GFW Technical Review 02 – VPN

When the Great Firewall first deployed its earliest filtering mechanisms – IP blocking, DNS poisoning, and basic keyword-based DPI – the Internet was still dominated by plaintext protocols. This gave the system broad visibility into traffic contents, but it also meant it was highly vulnerable to any technology that encrypted or encapsulated traffic. VPNs quickly emerged as a natural response. Not because they were designed for circumvention, but because they offered a mature, standardized way to wrap traffic inside an encrypted tunnel, making the underlying communication opaque to simple filtering logic. If the traffic never revealed its true destination, IP- or DNS-based blocking became ineffective. And once the payload was encrypted, keyword-based DPI could no longer read or classify it. The assumption at the time – largely correct – was that encrypted tunnels would appear “opaque enough” that early DPI systems could not meaningfully identify them.

How VPNs Work

At its core, a VPN is a mechanism that takes arbitrary IP packets and encapsulates them inside another protocol, typically with encryption applied to the inner payload. A VPN client creates a virtual tunnel interface, which behaves like a normal network adapter. Applications send packets to this interface as if they were sending them directly to the Internet. Instead of being routed normally, these packets are wrapped inside an outer VPN transport protocol and then encrypted. Conceptually, a VPN packet looks like this:

Outer IP header → Transport header (TCP/UDP) → Encrypted VPN payload (inner IP packet)

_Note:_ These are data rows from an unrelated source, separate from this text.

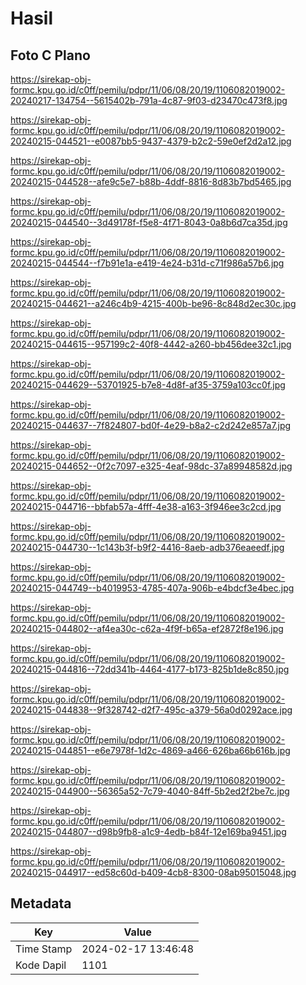 # Hasil

## Foto C Plano

https://sirekap-obj-formc.kpu.go.id/c0ff/pemilu/pdpr/11/06/08/20/19/1106082019002-20240217-134754--5615402b-791a-4c87-9f03-d23470c473f8.jpg

https://sirekap-obj-formc.kpu.go.id/c0ff/pemilu/pdpr/11/06/08/20/19/1106082019002-20240215-044521--e0087bb5-9437-4379-b2c2-59e0ef2d2a12.jpg

https://sirekap-obj-formc.kpu.go.id/c0ff/pemilu/pdpr/11/06/08/20/19/1106082019002-20240215-044528--afe9c5e7-b88b-4ddf-8816-8d83b7bd5465.jpg

https://sirekap-obj-formc.kpu.go.id/c0ff/pemilu/pdpr/11/06/08/20/19/1106082019002-20240215-044540--3d49178f-f5e8-4f71-8043-0a8b6d7ca35d.jpg

https://sirekap-obj-formc.kpu.go.id/c0ff/pemilu/pdpr/11/06/08/20/19/1106082019002-20240215-044544--f7b91e1a-e419-4e24-b31d-c71f986a57b6.jpg

https://sirekap-obj-formc.kpu.go.id/c0ff/pemilu/pdpr/11/06/08/20/19/1106082019002-20240215-044621--a246c4b9-4215-400b-be96-8c848d2ec30c.jpg

https://sirekap-obj-formc.kpu.go.id/c0ff/pemilu/pdpr/11/06/08/20/19/1106082019002-20240215-044615--957199c2-40f8-4442-a260-bb456dee32c1.jpg

https://sirekap-obj-formc.kpu.go.id/c0ff/pemilu/pdpr/11/06/08/20/19/1106082019002-20240215-044629--53701925-b7e8-4d8f-af35-3759a103cc0f.jpg

https://sirekap-obj-formc.kpu.go.id/c0ff/pemilu/pdpr/11/06/08/20/19/1106082019002-20240215-044637--7f824807-bd0f-4e29-b8a2-c2d242e857a7.jpg

https://sirekap-obj-formc.kpu.go.id/c0ff/pemilu/pdpr/11/06/08/20/19/1106082019002-20240215-044652--0f2c7097-e325-4eaf-98dc-37a89948582d.jpg

https://sirekap-obj-formc.kpu.go.id/c0ff/pemilu/pdpr/11/06/08/20/19/1106082019002-20240215-044716--bbfab57a-4fff-4e38-a163-3f946ee3c2cd.jpg

https://sirekap-obj-formc.kpu.go.id/c0ff/pemilu/pdpr/11/06/08/20/19/1106082019002-20240215-044730--1c143b3f-b9f2-4416-8aeb-adb376eaeedf.jpg

https://sirekap-obj-formc.kpu.go.id/c0ff/pemilu/pdpr/11/06/08/20/19/1106082019002-20240215-044749--b4019953-4785-407a-906b-e4bdcf3e4bec.jpg

https://sirekap-obj-formc.kpu.go.id/c0ff/pemilu/pdpr/11/06/08/20/19/1106082019002-20240215-044802--af4ea30c-c62a-4f9f-b65a-ef2872f8e196.jpg

https://sirekap-obj-formc.kpu.go.id/c0ff/pemilu/pdpr/11/06/08/20/19/1106082019002-20240215-044816--72dd341b-4464-4177-b173-825b1de8c850.jpg

https://sirekap-obj-formc.kpu.go.id/c0ff/pemilu/pdpr/11/06/08/20/19/1106082019002-20240215-044838--9f328742-d2f7-495c-a379-56a0d0292ace.jpg

https://sirekap-obj-formc.kpu.go.id/c0ff/pemilu/pdpr/11/06/08/20/19/1106082019002-20240215-044851--e6e7978f-1d2c-4869-a466-626ba66b616b.jpg

https://sirekap-obj-formc.kpu.go.id/c0ff/pemilu/pdpr/11/06/08/20/19/1106082019002-20240215-044900--56365a52-7c79-4040-84ff-5b2ed2f2be7c.jpg

https://sirekap-obj-formc.kpu.go.id/c0ff/pemilu/pdpr/11/06/08/20/19/1106082019002-20240215-044807--d98b9fb8-a1c9-4edb-b84f-12e169ba9451.jpg

https://sirekap-obj-formc.kpu.go.id/c0ff/pemilu/pdpr/11/06/08/20/19/1106082019002-20240215-044917--ed58c60d-b409-4cb8-8300-08ab95015048.jpg


## Metadata

| Key        | Value               |
| ---------- | ------------------- |
| Time Stamp | 2024-02-17 13:46:48 |
| Kode Dapil | 1101                |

The outer IP header points to the VPN server, usually located outside the censored network. The server decrypts the packets, restores the original IP packets, and forwards them to their intended destinations. As a result, the only traffic visible to the GFW is the encrypted, encapsulated VPN tunnel. The destination IPs, DNS queries, and application-layer content are hidden.

However, not everything is concealed: the outer IP and transport headers remain plaintext. If GFW operators know the IP address of a VPN endpoint, they can still block it outright.

Common VPN Protocols

Different VPN protocols encapsulate traffic in different ways, which also influences how detectable they are.

IPsec

One of the earliest standardized VPN protocols. It uses ESP (Encapsulating Security Payload) and AH (Authentication Header) and relies on IKE (Internet Key Exchange) for key negotiation. IPsec has recognizable packet formats and commonly uses UDP ports 500 and 4500, making it relatively easy to fingerprint.

OpenVPN

A later protocol that reuses TLS for its handshake and cryptographic layer. OpenVPN can run over UDP or TCP, often defaulting to UDP/1194. Because it borrows from TLS but does not fully mimic HTTPS, its traffic patterns are distinctive.

L2TP/PPTP

Older tunneling technologies widely supported in early consumer devices. PPTP relied on GRE and MS-CHAP, and L2TP often ran in combination with IPsec. Over time they fell out of favor due to both security and performance limitations.

SSH Tunneling

Not technically a VPN protocol but functionally similar. Users run SSH clients and servers on each end, encapsulating traffic inside an encrypted SSH stream. While simpler, SSH sessions also have identifiable handshake patterns.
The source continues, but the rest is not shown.